Elaine Fowler Palencia, Champaign IL, has published four poetry chapbooks; two short story collections; a short monograph, The Literary Heritage of Hindman Settlement School; and On Rising Ground, a work of Civil War history based on the letters of her great-great grandfather. Her fiction, poetry, and creative nonfiction have received eight Pushcart Prize nominations. She is the book review editor of Pegasus, journal of the Kentucky State Poetry Society, and a member of the Women in Appalachia Project.

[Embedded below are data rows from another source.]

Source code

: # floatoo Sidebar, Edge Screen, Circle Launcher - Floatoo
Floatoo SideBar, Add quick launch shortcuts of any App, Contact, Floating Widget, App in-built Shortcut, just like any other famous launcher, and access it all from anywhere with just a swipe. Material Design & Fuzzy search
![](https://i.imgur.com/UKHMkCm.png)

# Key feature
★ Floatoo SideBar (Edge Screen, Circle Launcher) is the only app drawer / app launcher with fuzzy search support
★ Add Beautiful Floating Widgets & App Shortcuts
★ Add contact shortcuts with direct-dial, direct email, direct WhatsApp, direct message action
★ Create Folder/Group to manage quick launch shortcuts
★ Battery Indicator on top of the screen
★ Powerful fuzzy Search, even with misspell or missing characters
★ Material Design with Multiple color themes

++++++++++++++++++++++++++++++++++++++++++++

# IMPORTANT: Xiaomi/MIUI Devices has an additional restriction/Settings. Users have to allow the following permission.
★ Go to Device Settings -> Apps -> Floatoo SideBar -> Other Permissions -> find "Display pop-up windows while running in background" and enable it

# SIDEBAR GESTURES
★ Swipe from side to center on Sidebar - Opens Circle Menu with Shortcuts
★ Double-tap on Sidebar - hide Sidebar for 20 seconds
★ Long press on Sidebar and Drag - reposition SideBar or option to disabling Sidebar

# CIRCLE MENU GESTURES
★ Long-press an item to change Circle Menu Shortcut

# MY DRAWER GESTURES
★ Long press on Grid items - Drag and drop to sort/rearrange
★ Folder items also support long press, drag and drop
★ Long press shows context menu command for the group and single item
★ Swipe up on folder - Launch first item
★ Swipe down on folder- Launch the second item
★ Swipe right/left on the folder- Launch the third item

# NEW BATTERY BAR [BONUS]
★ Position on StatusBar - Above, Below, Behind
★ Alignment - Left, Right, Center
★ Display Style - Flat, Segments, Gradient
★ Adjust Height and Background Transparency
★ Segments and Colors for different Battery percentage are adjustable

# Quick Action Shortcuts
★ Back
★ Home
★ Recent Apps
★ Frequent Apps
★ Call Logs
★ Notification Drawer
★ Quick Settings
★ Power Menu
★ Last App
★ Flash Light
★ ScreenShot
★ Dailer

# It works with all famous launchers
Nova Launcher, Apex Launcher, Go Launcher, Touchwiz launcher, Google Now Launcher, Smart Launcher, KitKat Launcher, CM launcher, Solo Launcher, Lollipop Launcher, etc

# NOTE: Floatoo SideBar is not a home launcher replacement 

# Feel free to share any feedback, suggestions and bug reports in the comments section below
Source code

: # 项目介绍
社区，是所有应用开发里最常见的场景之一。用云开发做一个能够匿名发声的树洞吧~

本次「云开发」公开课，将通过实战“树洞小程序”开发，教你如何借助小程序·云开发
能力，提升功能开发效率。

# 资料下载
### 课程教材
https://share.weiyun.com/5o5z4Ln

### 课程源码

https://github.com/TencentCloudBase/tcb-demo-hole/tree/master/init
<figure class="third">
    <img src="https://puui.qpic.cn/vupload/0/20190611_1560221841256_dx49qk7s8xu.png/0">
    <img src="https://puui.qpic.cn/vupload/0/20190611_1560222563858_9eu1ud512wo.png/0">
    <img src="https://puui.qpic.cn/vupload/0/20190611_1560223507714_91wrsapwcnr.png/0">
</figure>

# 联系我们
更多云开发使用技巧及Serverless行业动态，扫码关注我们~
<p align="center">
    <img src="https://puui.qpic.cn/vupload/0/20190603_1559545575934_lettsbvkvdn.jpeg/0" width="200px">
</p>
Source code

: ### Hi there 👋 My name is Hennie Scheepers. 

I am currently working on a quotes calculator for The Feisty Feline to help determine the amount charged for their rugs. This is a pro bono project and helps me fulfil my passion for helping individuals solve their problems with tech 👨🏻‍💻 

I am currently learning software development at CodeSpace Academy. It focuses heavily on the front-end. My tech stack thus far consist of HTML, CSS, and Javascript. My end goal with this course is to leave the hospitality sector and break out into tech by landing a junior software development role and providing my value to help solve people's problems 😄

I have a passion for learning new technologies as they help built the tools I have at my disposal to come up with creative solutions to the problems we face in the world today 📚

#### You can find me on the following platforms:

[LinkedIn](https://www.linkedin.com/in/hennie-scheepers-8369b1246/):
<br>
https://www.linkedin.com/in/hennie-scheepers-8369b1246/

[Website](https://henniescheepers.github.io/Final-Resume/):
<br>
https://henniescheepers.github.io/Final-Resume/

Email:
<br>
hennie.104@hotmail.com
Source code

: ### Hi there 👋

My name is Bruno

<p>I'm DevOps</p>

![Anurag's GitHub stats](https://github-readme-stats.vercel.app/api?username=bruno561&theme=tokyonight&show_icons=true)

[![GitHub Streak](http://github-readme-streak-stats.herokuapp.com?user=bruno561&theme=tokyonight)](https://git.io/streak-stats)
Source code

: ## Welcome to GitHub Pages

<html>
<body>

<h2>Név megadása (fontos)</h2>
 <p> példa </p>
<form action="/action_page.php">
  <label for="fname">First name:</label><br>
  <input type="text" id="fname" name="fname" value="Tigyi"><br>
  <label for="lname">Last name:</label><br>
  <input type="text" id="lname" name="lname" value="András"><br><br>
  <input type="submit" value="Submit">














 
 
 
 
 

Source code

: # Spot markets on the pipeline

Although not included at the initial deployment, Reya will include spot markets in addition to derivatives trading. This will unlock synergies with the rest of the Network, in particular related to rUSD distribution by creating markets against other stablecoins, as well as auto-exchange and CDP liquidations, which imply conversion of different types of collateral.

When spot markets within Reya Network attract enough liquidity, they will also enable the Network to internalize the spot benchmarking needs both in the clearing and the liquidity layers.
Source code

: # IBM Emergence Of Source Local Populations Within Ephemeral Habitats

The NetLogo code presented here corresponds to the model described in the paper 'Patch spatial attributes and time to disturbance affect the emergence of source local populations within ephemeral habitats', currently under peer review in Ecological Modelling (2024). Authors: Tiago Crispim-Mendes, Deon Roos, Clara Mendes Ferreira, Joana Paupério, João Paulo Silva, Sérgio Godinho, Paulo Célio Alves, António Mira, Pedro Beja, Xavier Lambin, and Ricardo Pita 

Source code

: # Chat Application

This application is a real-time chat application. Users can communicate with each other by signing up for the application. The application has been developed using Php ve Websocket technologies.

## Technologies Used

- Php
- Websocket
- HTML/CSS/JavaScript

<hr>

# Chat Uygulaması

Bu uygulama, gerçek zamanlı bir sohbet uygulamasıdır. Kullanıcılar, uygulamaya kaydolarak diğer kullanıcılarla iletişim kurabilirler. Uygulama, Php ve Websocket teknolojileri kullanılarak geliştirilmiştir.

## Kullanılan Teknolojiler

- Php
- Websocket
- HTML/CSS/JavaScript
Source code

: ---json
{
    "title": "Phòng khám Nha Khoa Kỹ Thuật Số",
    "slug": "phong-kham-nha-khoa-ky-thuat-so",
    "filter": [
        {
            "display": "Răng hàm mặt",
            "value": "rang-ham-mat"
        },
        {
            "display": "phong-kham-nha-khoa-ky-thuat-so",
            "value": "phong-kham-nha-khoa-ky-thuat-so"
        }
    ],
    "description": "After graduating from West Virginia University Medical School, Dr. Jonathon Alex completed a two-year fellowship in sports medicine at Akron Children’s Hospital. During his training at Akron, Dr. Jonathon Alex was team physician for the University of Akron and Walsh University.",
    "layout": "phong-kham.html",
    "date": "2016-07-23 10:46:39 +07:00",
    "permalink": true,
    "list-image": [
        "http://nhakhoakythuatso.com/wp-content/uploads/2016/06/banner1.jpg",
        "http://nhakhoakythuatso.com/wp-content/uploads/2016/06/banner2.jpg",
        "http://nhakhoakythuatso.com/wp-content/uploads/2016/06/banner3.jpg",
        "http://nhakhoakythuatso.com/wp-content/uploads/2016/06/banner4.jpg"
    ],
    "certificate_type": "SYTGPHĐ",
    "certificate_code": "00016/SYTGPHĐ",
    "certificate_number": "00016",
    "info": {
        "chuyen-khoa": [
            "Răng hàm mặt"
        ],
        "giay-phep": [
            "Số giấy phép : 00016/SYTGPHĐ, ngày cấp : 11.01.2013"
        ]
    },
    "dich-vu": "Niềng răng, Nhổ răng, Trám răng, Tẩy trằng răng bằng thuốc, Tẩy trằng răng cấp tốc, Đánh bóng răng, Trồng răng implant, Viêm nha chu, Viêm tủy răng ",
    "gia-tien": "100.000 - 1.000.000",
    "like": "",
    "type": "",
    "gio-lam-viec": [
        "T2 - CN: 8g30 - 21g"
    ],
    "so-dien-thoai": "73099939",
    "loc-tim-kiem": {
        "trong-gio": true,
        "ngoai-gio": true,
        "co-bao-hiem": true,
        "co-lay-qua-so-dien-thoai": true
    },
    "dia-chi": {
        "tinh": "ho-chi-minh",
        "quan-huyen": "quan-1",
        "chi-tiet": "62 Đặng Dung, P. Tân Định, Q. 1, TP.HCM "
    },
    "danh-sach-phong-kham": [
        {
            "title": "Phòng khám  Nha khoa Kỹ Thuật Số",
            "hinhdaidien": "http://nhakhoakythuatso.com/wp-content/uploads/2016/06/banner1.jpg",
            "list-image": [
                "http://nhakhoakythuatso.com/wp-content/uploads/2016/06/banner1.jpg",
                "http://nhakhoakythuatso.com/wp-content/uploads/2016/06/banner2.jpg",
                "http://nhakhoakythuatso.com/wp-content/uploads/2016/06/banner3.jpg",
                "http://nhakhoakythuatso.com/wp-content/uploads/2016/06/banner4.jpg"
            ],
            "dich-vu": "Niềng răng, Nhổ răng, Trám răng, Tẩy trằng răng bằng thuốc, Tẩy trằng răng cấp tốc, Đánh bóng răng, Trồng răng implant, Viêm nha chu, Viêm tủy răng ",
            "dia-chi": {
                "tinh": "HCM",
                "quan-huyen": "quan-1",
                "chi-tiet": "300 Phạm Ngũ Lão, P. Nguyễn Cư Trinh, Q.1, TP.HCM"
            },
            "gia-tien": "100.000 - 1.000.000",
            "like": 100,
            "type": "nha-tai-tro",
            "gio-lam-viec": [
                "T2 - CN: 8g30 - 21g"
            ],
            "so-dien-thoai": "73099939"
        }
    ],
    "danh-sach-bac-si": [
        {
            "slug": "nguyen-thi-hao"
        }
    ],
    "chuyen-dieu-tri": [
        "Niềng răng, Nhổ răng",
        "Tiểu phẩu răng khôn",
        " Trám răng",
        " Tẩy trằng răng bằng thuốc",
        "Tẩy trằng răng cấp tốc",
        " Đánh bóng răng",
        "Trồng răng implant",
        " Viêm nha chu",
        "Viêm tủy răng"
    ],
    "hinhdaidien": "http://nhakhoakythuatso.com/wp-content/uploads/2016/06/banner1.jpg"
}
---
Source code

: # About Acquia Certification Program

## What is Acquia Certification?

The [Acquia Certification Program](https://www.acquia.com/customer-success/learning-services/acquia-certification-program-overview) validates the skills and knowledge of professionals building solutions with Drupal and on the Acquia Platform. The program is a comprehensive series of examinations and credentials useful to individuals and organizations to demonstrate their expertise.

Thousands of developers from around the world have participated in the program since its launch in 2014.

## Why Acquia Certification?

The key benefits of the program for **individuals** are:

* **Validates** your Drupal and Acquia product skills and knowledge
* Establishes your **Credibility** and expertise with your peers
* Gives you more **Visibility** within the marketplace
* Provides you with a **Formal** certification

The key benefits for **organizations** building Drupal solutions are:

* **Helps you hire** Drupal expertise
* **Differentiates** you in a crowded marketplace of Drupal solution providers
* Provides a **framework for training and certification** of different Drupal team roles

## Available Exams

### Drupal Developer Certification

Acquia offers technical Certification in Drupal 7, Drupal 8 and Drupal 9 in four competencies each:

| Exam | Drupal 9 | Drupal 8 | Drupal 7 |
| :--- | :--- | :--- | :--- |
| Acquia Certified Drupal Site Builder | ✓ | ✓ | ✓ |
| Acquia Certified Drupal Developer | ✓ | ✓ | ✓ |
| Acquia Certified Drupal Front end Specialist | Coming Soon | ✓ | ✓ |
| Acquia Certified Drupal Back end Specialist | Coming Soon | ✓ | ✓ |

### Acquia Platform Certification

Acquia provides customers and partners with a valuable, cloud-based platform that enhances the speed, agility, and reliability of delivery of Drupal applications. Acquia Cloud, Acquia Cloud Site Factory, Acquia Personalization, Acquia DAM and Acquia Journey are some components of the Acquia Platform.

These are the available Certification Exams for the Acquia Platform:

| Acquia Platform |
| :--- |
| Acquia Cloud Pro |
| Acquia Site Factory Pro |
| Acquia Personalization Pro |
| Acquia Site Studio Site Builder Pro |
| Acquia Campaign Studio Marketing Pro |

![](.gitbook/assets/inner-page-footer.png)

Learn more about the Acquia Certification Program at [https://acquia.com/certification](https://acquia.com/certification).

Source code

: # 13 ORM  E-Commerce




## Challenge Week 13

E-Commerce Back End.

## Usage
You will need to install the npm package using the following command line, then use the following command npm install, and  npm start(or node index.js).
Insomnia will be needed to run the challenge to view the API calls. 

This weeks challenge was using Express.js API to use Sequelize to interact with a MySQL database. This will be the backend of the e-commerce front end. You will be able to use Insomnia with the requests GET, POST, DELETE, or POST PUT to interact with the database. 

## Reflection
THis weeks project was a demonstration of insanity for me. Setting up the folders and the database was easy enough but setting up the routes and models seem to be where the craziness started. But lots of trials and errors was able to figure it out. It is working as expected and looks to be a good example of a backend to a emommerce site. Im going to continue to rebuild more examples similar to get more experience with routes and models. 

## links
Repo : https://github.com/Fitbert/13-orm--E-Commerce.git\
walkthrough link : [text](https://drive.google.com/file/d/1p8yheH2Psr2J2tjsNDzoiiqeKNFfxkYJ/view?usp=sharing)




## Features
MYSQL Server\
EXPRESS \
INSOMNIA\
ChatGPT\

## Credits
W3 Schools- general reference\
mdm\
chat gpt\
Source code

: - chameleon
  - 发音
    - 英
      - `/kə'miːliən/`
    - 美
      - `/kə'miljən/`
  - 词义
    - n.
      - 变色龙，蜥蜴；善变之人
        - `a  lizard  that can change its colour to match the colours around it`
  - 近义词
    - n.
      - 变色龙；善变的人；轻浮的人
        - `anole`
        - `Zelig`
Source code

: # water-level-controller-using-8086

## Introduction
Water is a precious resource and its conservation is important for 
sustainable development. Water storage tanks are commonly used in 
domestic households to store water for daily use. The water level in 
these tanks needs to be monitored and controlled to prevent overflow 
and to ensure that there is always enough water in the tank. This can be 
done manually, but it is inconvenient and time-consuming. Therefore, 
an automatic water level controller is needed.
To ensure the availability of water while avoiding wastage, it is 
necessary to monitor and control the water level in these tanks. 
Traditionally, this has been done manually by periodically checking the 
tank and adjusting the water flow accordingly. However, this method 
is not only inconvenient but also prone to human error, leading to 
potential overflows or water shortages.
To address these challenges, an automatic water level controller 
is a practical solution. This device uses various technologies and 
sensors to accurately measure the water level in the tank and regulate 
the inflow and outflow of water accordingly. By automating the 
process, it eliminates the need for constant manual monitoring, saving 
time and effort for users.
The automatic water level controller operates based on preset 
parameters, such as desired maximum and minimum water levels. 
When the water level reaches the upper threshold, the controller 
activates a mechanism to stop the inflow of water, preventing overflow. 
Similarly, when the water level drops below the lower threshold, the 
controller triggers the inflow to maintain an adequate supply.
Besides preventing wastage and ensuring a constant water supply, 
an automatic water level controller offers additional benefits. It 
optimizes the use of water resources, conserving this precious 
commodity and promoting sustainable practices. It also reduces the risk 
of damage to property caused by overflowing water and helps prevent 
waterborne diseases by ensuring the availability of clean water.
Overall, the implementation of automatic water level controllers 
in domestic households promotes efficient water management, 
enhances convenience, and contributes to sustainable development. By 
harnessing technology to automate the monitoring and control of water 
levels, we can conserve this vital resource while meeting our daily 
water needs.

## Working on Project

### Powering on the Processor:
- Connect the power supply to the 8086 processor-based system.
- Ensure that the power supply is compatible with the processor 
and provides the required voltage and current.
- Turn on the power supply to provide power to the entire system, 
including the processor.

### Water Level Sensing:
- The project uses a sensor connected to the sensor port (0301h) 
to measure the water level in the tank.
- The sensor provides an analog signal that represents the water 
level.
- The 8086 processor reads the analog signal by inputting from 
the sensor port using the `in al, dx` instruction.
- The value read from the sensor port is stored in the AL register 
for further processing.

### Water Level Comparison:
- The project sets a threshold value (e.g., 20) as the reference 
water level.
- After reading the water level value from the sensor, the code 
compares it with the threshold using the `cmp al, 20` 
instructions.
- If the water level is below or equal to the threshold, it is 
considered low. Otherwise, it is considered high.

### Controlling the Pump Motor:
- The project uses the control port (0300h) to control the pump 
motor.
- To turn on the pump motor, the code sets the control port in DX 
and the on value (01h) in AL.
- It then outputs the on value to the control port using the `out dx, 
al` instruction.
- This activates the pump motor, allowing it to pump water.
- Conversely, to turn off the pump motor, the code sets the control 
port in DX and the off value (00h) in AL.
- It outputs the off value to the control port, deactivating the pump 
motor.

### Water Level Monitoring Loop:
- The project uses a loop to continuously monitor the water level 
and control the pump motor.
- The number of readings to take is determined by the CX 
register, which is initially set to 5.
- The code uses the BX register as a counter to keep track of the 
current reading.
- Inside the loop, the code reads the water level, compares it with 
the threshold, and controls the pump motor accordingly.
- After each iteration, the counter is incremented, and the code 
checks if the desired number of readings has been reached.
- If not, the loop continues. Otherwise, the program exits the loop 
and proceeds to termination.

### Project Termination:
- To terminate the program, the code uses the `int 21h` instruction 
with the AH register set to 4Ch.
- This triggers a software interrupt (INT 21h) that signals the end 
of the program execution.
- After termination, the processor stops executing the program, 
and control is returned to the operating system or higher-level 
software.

Some would zoom up to the bird feeder
in their little bird cars and rev the engines
in the drive-through and play loud bird music
until one of them would refuse to pay,
instead spitting seeds back
at the mild-mannered robin taking orders,
or, two of them would take offense
at the cut of a wing or feather color
and jump out of their little bird cars
and face off, flexing their claws and crowing smack
But also, if birds were like people, eventually
a flock would huddle on a pine branch
and decide to establish a bird pantry,
say, an aluminum pie tin from a dumpster
they could wedge in a tree crotch
and fill with worms for old birds too weak to pull
a worm out of the ground, and for bird mothers
having to raise fledglings in a worm desert
Despite, of course, the number of furious fowl
who caw that hungry birds should quit being slackers
and go find some roadkill
even if there are no roads
and they are too old or sick to fly far,
rather than depend on stupid kindness,
until the charitable birds would coo and convene
a parliament of fowls to discuss the matter
and maybe that’s why we sometimes wake
to a cacophony of bird shrieks at dawn
and avian clouds swirling like black pepper
as they pursue some high birdly purpose
their ancestors the dinosaurs ignored, and which
could well save us all.
Each year, since he sent his sons to school in the States,
he has bought extra tickets for the bullfights,
knowing they will arrive for the holidays
with long-legged gringas on their arms.
Watching them show the girls how macho they are
when a matador their age is gored in the thigh,
he knows he has loved them too well
and that the story of his life is just that,
a story to tell these chicas, a suit of lights
his boys can wear out to dinner:
Standing in tall cane, paying cash
to his machete-bearing workers each week
with two soldiers to back him up;
arriving an hour early to a political meeting
to unlock a bathroom window, so that later
by going to piss he can escape assassination;
refusing to stop on a mountain highway at night
to tend to a body in the road because he knows
the corpse is a trap set by bandits;
being twenty-two and sitting in the dust
of a run-down plaza de toros in Pueblo Nuevo
listening to a priest perform the last rites over him
as he holds in his intestines with his hands
Now, in these sunbaked stands,
he catches the cool eyes of other men
who live as he does, bathed in the wind of death.
They look at his sons, at the gringuitas
who hide their eyes against the shoulders of his boys
when the bull tosses the next matador high
and gores him where he falls.
He knows the men love their sons as he loves his,
and that it is this love that assures
the sons will never rise at dawn as he does each day
to watch the great white statue of Cristo Rey
that stands above the city with outstretched arms
rise flapping into the sky,
leaving the newborn day to fend for itself.